PROVIDED DATA START

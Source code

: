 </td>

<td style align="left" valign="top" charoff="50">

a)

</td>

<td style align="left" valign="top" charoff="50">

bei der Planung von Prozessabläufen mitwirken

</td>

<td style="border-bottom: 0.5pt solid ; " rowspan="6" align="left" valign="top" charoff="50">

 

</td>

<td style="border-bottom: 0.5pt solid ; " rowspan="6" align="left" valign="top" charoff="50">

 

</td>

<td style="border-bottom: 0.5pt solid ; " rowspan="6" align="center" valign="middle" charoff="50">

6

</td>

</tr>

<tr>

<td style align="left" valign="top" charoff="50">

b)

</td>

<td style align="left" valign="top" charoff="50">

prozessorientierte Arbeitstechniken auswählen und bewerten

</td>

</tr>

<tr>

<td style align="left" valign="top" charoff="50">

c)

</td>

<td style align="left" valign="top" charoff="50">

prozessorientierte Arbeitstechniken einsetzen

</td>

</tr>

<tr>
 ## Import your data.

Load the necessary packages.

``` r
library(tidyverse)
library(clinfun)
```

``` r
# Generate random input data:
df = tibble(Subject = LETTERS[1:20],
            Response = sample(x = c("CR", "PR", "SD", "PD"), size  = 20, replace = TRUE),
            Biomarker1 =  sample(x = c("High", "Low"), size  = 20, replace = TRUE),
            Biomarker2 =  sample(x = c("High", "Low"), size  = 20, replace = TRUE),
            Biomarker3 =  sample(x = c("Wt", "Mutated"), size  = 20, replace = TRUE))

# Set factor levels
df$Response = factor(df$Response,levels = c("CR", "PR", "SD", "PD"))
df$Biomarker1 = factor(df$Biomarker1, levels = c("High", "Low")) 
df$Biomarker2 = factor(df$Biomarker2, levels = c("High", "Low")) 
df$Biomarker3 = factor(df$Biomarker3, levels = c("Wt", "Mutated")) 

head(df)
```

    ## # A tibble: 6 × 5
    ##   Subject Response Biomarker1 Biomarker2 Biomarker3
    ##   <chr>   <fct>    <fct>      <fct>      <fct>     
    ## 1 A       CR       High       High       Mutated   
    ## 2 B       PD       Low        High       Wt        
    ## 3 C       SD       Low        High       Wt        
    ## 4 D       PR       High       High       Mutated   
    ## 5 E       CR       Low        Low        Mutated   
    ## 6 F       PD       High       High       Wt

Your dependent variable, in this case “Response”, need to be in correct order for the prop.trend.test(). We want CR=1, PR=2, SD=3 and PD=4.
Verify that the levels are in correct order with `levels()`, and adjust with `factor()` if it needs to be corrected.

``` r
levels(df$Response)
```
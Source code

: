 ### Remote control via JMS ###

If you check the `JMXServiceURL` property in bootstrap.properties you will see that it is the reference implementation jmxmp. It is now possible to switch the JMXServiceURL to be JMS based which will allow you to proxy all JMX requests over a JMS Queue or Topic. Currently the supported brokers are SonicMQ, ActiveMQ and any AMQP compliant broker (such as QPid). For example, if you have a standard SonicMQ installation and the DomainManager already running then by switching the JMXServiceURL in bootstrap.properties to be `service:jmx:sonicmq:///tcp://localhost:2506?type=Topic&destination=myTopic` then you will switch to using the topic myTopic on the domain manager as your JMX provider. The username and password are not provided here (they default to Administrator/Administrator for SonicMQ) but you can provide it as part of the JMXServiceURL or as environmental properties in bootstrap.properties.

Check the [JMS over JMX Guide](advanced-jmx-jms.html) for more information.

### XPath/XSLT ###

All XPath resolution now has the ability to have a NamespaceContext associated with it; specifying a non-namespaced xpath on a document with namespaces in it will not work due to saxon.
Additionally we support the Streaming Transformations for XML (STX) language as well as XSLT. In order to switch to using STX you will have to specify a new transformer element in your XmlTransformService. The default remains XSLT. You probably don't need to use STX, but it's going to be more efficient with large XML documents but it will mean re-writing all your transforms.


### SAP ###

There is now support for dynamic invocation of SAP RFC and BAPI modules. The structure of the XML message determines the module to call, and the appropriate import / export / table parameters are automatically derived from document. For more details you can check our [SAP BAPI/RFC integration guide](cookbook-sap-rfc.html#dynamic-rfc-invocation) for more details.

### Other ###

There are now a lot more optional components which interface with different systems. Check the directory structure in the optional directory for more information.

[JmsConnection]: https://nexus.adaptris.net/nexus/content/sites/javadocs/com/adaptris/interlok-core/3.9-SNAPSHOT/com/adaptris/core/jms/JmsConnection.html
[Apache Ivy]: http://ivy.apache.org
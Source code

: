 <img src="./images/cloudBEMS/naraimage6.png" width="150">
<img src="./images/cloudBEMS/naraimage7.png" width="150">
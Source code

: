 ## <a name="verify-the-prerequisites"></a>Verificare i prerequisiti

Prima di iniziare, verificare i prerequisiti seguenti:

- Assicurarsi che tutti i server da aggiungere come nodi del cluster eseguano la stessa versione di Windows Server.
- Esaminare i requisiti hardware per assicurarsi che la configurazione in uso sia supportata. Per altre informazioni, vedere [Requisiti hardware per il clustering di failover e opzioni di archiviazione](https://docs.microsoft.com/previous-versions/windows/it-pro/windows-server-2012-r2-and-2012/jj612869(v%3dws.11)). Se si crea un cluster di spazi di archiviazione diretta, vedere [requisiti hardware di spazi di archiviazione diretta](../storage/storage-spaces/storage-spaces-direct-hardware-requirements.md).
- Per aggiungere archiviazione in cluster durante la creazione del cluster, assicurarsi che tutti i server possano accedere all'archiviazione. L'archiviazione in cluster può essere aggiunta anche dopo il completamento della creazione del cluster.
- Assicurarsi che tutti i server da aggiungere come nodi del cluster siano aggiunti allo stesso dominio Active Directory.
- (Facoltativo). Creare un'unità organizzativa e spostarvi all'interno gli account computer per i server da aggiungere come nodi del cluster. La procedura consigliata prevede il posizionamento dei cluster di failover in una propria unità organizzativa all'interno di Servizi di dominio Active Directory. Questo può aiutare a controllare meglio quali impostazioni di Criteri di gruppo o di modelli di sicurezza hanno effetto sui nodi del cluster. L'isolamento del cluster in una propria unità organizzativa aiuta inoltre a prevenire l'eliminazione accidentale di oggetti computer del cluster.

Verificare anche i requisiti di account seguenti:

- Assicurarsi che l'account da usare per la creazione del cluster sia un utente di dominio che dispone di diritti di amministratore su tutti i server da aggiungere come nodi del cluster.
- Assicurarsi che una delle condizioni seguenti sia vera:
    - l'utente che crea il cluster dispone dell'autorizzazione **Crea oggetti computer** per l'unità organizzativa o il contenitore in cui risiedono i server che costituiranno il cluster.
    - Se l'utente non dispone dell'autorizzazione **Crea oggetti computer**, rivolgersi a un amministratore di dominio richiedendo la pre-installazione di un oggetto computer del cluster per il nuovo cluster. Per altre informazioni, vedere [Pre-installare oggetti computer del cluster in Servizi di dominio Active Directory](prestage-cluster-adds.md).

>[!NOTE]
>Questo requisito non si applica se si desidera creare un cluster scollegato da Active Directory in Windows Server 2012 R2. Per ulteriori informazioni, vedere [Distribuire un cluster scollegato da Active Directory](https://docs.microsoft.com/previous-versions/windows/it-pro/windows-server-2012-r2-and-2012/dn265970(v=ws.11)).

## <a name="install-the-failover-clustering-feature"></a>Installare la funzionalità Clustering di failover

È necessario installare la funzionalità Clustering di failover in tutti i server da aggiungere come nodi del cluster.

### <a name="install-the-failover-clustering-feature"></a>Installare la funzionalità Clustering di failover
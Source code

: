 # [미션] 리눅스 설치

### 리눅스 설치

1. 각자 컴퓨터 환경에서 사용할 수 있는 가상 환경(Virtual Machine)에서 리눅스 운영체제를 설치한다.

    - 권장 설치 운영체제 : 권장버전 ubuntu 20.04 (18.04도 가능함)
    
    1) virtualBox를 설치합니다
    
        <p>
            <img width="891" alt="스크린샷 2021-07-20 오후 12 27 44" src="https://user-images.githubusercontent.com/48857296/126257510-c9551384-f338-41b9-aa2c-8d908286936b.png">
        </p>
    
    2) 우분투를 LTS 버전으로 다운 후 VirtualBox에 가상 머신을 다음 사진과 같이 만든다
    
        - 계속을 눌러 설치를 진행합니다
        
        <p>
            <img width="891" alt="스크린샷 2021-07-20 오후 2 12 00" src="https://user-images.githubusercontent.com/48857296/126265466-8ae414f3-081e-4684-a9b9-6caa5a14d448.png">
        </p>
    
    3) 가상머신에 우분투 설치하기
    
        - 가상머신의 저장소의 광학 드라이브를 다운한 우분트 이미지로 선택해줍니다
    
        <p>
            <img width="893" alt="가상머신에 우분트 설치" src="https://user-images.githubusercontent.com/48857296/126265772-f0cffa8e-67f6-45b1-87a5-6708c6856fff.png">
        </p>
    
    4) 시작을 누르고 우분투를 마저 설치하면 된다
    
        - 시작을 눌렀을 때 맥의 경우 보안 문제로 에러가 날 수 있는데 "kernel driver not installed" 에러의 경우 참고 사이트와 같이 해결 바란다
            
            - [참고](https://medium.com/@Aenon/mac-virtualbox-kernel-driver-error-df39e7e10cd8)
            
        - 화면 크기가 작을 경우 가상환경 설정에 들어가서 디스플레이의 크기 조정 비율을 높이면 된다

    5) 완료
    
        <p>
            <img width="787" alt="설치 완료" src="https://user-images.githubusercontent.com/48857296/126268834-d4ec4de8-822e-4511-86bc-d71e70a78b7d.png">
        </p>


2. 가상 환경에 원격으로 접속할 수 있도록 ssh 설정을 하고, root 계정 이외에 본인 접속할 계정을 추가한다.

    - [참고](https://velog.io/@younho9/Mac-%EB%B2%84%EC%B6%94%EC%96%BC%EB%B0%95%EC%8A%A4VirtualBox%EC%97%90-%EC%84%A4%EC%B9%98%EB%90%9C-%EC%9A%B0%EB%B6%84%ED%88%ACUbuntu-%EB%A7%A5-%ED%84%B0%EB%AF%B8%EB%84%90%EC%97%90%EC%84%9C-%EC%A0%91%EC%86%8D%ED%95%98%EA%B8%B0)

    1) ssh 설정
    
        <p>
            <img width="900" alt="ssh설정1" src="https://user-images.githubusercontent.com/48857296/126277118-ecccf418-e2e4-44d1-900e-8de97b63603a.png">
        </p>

PROVIDED DATA END

- _WORK TO BE COMPLETED_:
Across the material above, how many lines include the string "correct"? Only the number is wanted.

- _REPLY TO THE EXERCISE_:
2